Archive

Funny Coach Stories

  • like_that
    said_aouita;1422502 wrote:Good try at another attempt of a slam. OK, fine....you didn't think my story is funny. Happens a lot.
    Go Browns.

    I was working for JJ and getting paid to be there.


    Hope this helps.


    Sure wish I knew more about you and your family. After some studying I may be able to understand and explain why you are so angry.
    skank;1422528 wrote:Um, you ask if anyone has a funny coach story, then you proceed to tell 2 stories, neither of which were funny, and more importantly, neither were yours. FAIL.



    I have yet to see a funny one, at least his story was his own.



    Wrestler? Haha. You were a wrestler? Also, here's another case where you "don't see how it relates to the theme, (who has thread themes? Gay?) Again, they have their own stories, theirs relate more than yours does.



    Your "go to" move is to accuse people of liking young boys when you feel threatened....We get it.
    Basement response http://www.ohiochatter.com/forum/showthread.php?38769-Like_That-s-infractable-posts&p=1422842&viewfull=1#post1422842
  • skank
    Curly J;1422626 wrote:Did you let Skank out of the basement? All I've seen of him lately was was him being The Skank down there...like where he belongs.

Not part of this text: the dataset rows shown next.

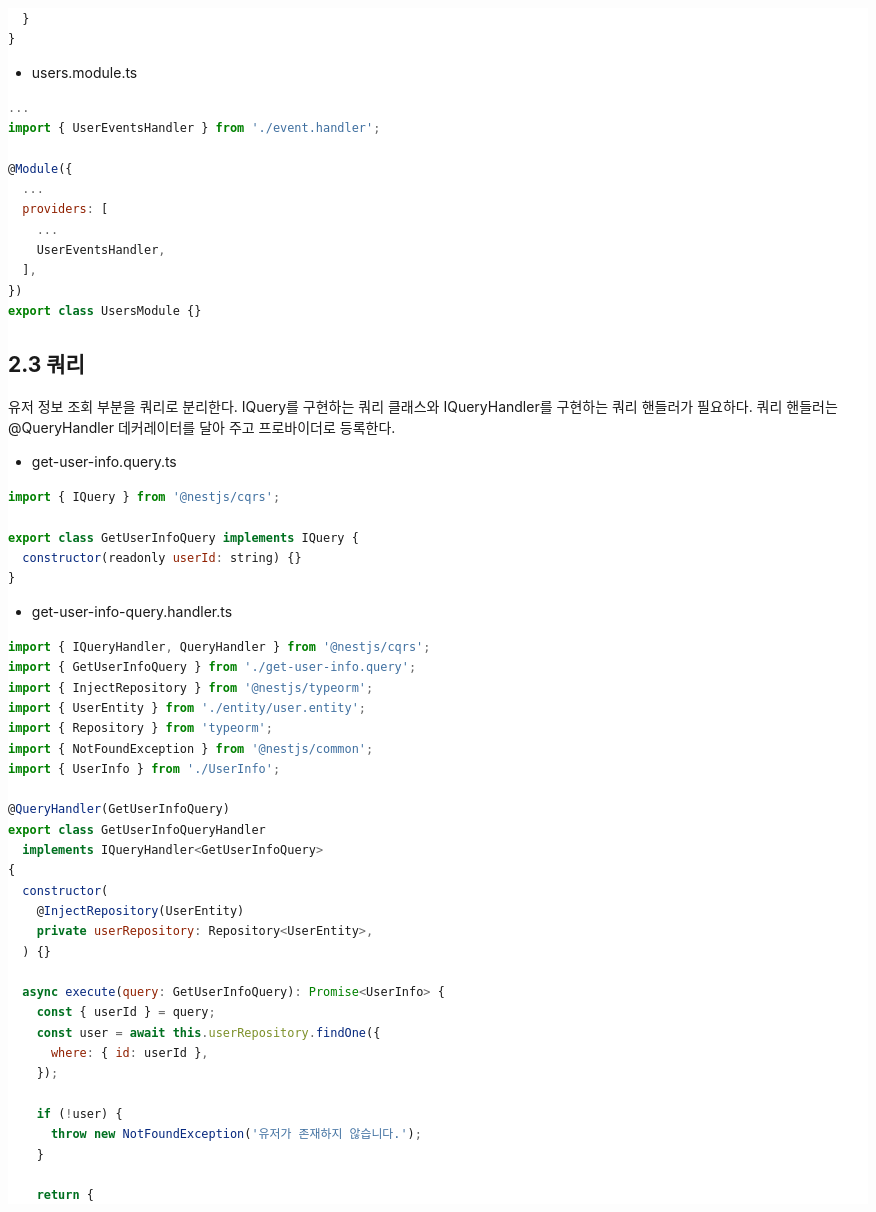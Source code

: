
 ```javascript
  }
}
```

- users.module.ts

```javascript
...
import { UserEventsHandler } from './event.handler';

@Module({
  ...
  providers: [
    ...
    UserEventsHandler,
  ],
})
export class UsersModule {}
```

## 2.3 쿼리

유저 정보 조회 부분을 쿼리로 분리한다. IQuery를 구현하는 쿼리 클래스와 IQueryHandler를 구현하는 쿼리 핸들러가 필요하다. 쿼리 핸들러는 @QueryHandler 데커레이터를 달아 주고 프로바이더로 등록한다.

- get-user-info.query.ts

```javascript
import { IQuery } from '@nestjs/cqrs';

export class GetUserInfoQuery implements IQuery {
  constructor(readonly userId: string) {}
}
```

- get-user-info-query.handler.ts

```javascript
import { IQueryHandler, QueryHandler } from '@nestjs/cqrs';
import { GetUserInfoQuery } from './get-user-info.query';
import { InjectRepository } from '@nestjs/typeorm';
import { UserEntity } from './entity/user.entity';
import { Repository } from 'typeorm';
import { NotFoundException } from '@nestjs/common';
import { UserInfo } from './UserInfo';

@QueryHandler(GetUserInfoQuery)
export class GetUserInfoQueryHandler
  implements IQueryHandler<GetUserInfoQuery>
{
  constructor(
    @InjectRepository(UserEntity)
    private userRepository: Repository<UserEntity>,
  ) {}

  async execute(query: GetUserInfoQuery): Promise<UserInfo> {
    const { userId } = query;
    const user = await this.userRepository.findOne({
      where: { id: userId },
    });

    if (!user) {
      throw new NotFoundException('유저가 존재하지 않습니다.');
    }

    return {
```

    You don't get out much do ya?
  • Curly J
    skank;1423016 wrote:You don't get out much do ya?
    Apparently I don't. ;) I honestly thought you were stuck down there in the Basement.
  • Sonofanump
    I had a JV high school coach start screaming after a punt. I was not sure what was going on, could be anything at that level. He comes up to me asking how many players they (the punting team) had go downfield to cover the punt before the ball is kicked. I told him I did not know and did not care. He must have been taken aback that I did not care and starts going on about illegal man downfield on a punt. So I ask him what he means. He says that they (the punting team) had too many guys go downfield before the punt. I know this is getting good. So I ask him how many players are allowed downfield. He looks at me weird and walks away. Next play I ask him again how many players he thinks are allowed downfield during a punt play. He get really angry and says he does not know know, I should know since I am the referee. I said, the answer is 10. He stews for a few plays and comes back and asks why the answer is 10. I informed him that the punter can't go downfield before the ball is punted. He walks away even more confused and did not say a word the rest of the game.
  • Gardens35
    Gblock;1422671 wrote:two hs football stories.



    my freshman year some kid quit in the middle of two a days and was arguing with the head coach and said he wanted his t-shirt money back. the coach didnt have any money on him so he opened the pop machine and pelted the kid with about 7.00 in quarters. then the kid picked the money up and tried to ride his bike with the quarters in his hand. he kept hitting the speedbumps and dropping the quarters. there were quarters on the road all the way from the field house to the high school.



    Hilarious!
  • Gardens35
    Football. Saturday morning.

    Varsity squad watches the JV game then reports to the locker room for last nights game review. JV guys are in the showers, coach is going off on the Varsity team. From the shower, the JV bad-azz shouts out "Who the fuck is making all that racket out there?" Coach runs into the shower yelling "It's fucking me!, It's fucking me!". The kid was trying to apologize but every time he said something the coach yelled "It's fucking me!" He came out all soaking wet and we all laughed, he did too.
  • like_that
    Gardens35;1423219 wrote:Football. Saturday morning.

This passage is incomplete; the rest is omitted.